All strains of S. typhimurium were sensitive to crystal violet, whereas only the plasmid-containing strains, TA 98 and TA 100, were resistant to ampicillin. The strains were also tested for sensitivity to u.v. light emitted over a period of 10 s from a CAMAG u.v. lamp set at 254 nm. Increased sensitivity to u.v. light was demonstrated. These results are consistent with the known properties of these bacteria.

Vehicle Control Groups:

The vehicle control values were generally within the normal ranges experienced in this laboratory and reported in the literature with these strains of S. typhimurium.

Positive Control Groups:

The positive control values were generally within the range expected for each bacterial strain and activation system.

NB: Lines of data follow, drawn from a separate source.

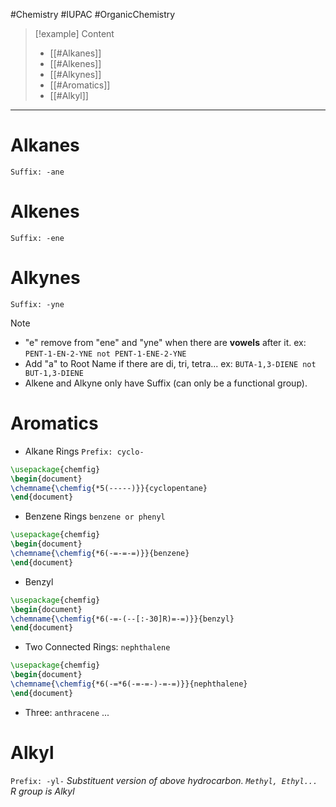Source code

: #Chemistry #IUPAC #OrganicChemistry 

>[!example] Content
>- [[#Alkanes]]
>- [[#Alkenes]]
>- [[#Alkynes]]
>- [[#Aromatics]]
>- [[#Alkyl]]

---

# Alkanes
`Suffix: -ane`
# Alkenes
`Suffix: -ene`
# Alkynes
`Suffix: -yne`

>[!NOTE]
>- "e" remove from "ene" and "yne" when there are **vowels** after it.
>ex: `PENT-1-EN-2-YNE not PENT-1-ENE-2-YNE`
>- Add "a" to Root Name if there are di, tri, tetra... 
>ex: `BUTA-1,3-DIENE not BUT-1,3-DIENE`
>- Alkene and Alkyne only have Suffix (can only be a functional group).
# Aromatics
- Alkane Rings `Prefix: cyclo-`
```tikz 
\usepackage{chemfig} 
\begin{document} 
\chemname{\chemfig{*5(-----)}}{cyclopentane}
\end{document} 
```
 - Benzene Rings `benzene or phenyl`

```tikz 
\usepackage{chemfig} 
\begin{document} 
\chemname{\chemfig{*6(-=-=-=)}}{benzene}
\end{document} 
```

- Benzyl

```tikz 
\usepackage{chemfig} 
\begin{document} 
\chemname{\chemfig{*6(-=-(--[:-30]R)=-=)}}{benzyl}
\end{document} 
```

- Two Connected Rings: `nephthalene`

```tikz 
\usepackage{chemfig} 
\begin{document} 
\chemname{\chemfig{*6(-=*6(-=-=-)-=-=)}}{nephthalene}
\end{document} 
```
- Three: `anthracene` ...

# Alkyl
`Prefix: -yl-` 
_Substituent version of above hydrocarbon. `Methyl, Ethyl...`_
_R group is Alkyl_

Applicant's summary and conclusion

Conclusions:

Interpretation of results (migrated information):
negative

No mutagenic activity was observed in either the presence or absence of S9 mix. There was no toxicity to the bacteria in any of the experiments performed. There was no precipitation of the test substance. It was concluded that the test item was not mutagenic to Salmonella typhimurium when tested in dimethylsulphoxide up to the predetermined maximum limit of 5000 µg per plate.

Executive summary:

A study according to OECD Guideline 471 (Bacterial Reverse Mutation Assay) was carried in year 1990. Tested up to 5000 ug/plate without and with metabolic activation the test substance induced no statistically significant dose-related increase in the numbers of revertant (His+) colonies in each of the five tester strains (TA 1535; TA 1537; TA 1538; TA 98 and TA 100). The positive control values were generally within the range expected for each bacterial strain and activation system. There was no toxicity to the bacteria in any of the experiments performed. There was no precipitation of the test substance. It was concluded that the test item was not mutagenic to Salmonella typhimurium when tested in dimethylsulphoxide up to the predetermined maximum limit of 5000 µg per plate.